This is part of a package, along with Sunshine Air Taiwan and Gizme Airlines, who should theoretically be posting applications right around now too; I 'started' an alliance thinking noone else had lately - you guys have been awful quiet! Anyway, I've been asked to say that it'd be ideal for the three of us if you could accept or reject us as a whole rather than individually, although I can't exactly force you to do that if you don't want to.
I'm not actually sure whether you actually have any US-based airlines right now; Belt Express, I guess, but he doesn't seem to be 'lining with anyone, and seemed to be attempting to sell the airline a couple of weeks ago. I guess the worst you can do is say no, anyway:
Cheatsheet:
Liberty Airlines Mainline: Currently 5th largest in the world by passenger numbers, though I'm not sure how much longer that's going to last.
- 168 aircraft + 3 orders
* 53 B737NG
* 41 CRJ-200/700/900
* 49 DHC-8
* 18 E-190/195
* 1 B767
* 9 Tu-204
Liberty Airlink:
- 22 aircraft
* 7 ATR-42/72
* 15 Cessna Caravan
North Country Airlines
- 9 aircraft
* 6 ERJ-145
* 3 DHC-8
So a total of 199 aircraft at the moment; the Tu-204s are leaving the fleet at the moment, having been brought in for a short-term capacity boost, and will probably all have left the fleet in ~14 days.
Operations:
- Right now, two major and one minor mainline hubs:
*
Washington Dulles - total 2188 departures per week, 202778 seats out per week
*
St. Louis - total 2361 departures per week , 221906 seats out per week
* Raleigh/Durham - total 781 departures per week, ~60000 seats out per week
Liberty Airlink operates prop feeder services out of Dulles and St. Louis, along with a limited regional point-to-point service in New England using Cessna Caravans.
North Country Airlines operates jet feeder services out of St. Louis, and maintains a mini-hub at Chicago Midway.
Routemap:
As you can see, Dulles and Raleigh are primarily focused on North-South traffic; the longest flight currently operated from Washington is to Denver, which is not really all that far. Raleigh is essentially a reliever operation for Dulles, due to the lack of slots resulting from having two major airlines based at one airport, and in the long term is intended to take over as the primary east-coast hub, assuming noone else huge builds up there.
St. Louis handles the entirety of my transcontinental traffic right now, along with the Midwest regional operation, and still has a reasonable amount of room for growth.
My gameplan to start off was, essentially, to fly to places noone else was bothering with; the rest of the world has caught up, of course, but the airline's focus is still much more heavily weighted towards small-airport operations than most others seem to be.

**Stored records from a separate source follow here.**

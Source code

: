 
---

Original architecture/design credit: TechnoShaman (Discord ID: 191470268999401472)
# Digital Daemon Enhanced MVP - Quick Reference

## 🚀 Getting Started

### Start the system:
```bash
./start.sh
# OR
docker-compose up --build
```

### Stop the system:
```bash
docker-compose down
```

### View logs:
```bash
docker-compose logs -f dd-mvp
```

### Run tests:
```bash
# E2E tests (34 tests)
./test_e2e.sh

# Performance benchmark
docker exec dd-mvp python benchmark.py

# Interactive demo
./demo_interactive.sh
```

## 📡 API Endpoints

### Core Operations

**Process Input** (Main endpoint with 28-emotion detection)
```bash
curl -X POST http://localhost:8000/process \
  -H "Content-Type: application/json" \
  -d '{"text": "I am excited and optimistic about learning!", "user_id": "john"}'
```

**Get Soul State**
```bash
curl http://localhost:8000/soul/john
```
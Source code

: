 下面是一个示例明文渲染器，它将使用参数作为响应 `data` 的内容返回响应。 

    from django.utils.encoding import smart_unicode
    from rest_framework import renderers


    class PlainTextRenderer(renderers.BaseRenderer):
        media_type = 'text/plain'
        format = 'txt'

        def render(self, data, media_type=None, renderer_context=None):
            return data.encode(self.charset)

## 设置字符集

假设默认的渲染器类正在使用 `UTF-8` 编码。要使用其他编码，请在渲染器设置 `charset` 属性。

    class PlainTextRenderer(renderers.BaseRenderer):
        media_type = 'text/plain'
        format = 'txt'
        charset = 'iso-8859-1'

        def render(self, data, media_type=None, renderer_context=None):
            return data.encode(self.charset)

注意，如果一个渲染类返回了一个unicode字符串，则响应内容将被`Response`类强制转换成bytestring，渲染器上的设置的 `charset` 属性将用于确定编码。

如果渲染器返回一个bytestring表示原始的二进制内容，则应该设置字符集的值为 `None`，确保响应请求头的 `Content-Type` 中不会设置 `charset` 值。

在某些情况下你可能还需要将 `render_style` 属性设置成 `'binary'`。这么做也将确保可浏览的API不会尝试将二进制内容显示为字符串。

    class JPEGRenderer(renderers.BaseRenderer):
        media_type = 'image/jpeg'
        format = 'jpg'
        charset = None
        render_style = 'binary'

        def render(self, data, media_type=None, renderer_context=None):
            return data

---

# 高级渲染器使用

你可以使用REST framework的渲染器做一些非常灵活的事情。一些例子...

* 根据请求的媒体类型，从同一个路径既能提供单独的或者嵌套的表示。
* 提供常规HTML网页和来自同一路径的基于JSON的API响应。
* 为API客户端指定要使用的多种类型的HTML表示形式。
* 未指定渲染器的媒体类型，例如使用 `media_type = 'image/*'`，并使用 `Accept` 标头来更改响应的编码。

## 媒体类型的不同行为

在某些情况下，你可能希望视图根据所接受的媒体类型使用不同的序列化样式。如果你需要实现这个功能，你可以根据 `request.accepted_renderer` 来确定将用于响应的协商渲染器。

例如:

50 seats is the cutoff point I've been using for business class / none; the ATR-72s, CRJ-700s and DHC8-400s have a business cabin, but the AT42, CR2, ERJ-145 and DH8-200s do not.
Financials:
- Last week's profit ended up as $72.49m on an income of $132.16m, so a 55% profit margin. I don't jack prices up to the roof, particularly on regional flights, so long-term I'm anticipating the profit margin will stabilize around 35-40%.
I, uh, guess that's it. Feel free to ask me anything - I've been posting weekly airline updated on the AS forum that you might have noticed, so there's enough public history to go around, heh.